- _Your goal_
Every record below should be written out exactly; pictures stay out.

#### Data in this exercise

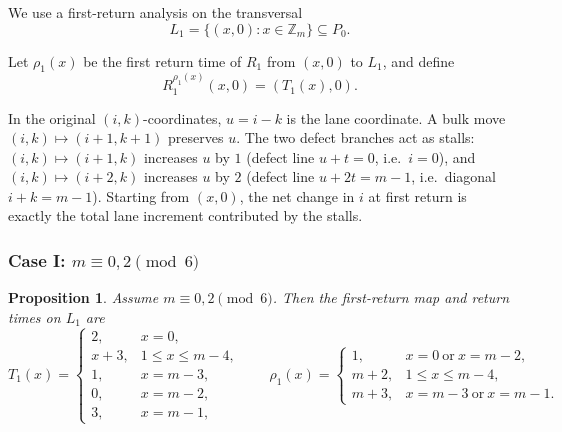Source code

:\documentclass[11pt]{article}
\newtheorem{proposition}{Proposition}
\newcommand{\Zm}{\mathbb Z_m}
\begin{document}
We use a first-return analysis on the transversal
\[
L_1=\{(x,0):x\in \Zm\}\subseteq P_0.
\]

Let $\rho_1(x)$ be the first return time of $R_1$ from $(x,0)$ to $L_1$, and define
\[
R_1^{\rho_1(x)}(x,0)=(T_1(x),0).
\]

In the original $(i,k)$-coordinates, $u=i-k$ is the lane coordinate.
A bulk move $(i,k)\mapsto(i+1,k+1)$ preserves $u$.
The two defect branches act as stalls: $(i,k)\mapsto(i+1,k)$ increases $u$ by $1$ (defect line $u+t=0$, i.e.\ $i=0$), and $(i,k)\mapsto(i+2,k)$ increases $u$ by $2$ (defect line $u+2t=m-1$, i.e.\ diagonal $i+k=m-1$).
Starting from $(x,0)$, the net change in $i$ at first return is exactly the total lane increment contributed by the stalls.

\subsubsection{Case I: $m\equiv 0,2\pmod 6$}

\begin{proposition}\label{prop:R1-caseI}
Assume $m\equiv 0,2\pmod 6$.
Then the first-return map and return times on $L_1$ are
\[
T_1(x)=
\begin{cases}
2,&x=0,\\
x+3,&1\le x\le m-4,\\
1,&x=m-3,\\
0,&x=m-2,\\
3,&x=m-1,
\end{cases}
\qquad
\rho_1(x)=
\begin{cases}
1,&x=0\ \text{or}\ x=m-2,\\
m+2,&1\le x\le m-4,\\
m+3,&x=m-3\ \text{or}\ x=m-1.
\end{cases}
\]
\end{proposition}
\end{document}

########

- _Completed exercise_
Source code

:\documentclass[11pt]{article}
\newtheorem{proposition}{Proposition}
\newcommand{\Zm}{\mathbb Z_m}
\begin{document}
We use a first-return analysis on the transversal
\[
L_1=\{(x,0):x\in \Zm\}\subseteq P_0.
\]

Let $\rho_1(x)$ be the first return time of $R_1$ from $(x,0)$ to $L_1$, and define
\[
R_1^{\rho_1(x)}(x,0)=(T_1(x),0).
\]

In the original $(i,k)$-coordinates, $u=i-k$ is the lane coordinate.
A bulk move $(i,k)\mapsto(i+1,k+1)$ preserves $u$.
The two defect branches act as stalls: $(i,k)\mapsto(i+1,k)$ increases $u$ by $1$ (defect line $u+t=0$, i.e.\ $i=0$), and $(i,k)\mapsto(i+2,k)$ increases $u$ by $2$ (defect line $u+2t=m-1$, i.e.\ diagonal $i+k=m-1$).
Starting from $(x,0)$, the net change in $i$ at first return is exactly the total lane increment contributed by the stalls.

\subsubsection{Case I: $m\equiv 0,2\pmod 6$}

\begin{proposition}\label{prop:R1-caseI}
Assume $m\equiv 0,2\pmod 6$.
Then the first-return map and return times on $L_1$ are
\[
T_1(x)=
\begin{cases}
2,&x=0,\\
x+3,&1\le x\le m-4,\\
1,&x=m-3,\\
0,&x=m-2,\\
3,&x=m-1,
\end{cases}
\qquad
\rho_1(x)=
\begin{cases}
1,&x=0\ \text{or}\ x=m-2,\\
m+2,&1\le x\le m-4,\\
m+3,&x=m-3\ \text{or}\ x=m-1.
\end{cases}
\]
\end{proposition}
\end{document}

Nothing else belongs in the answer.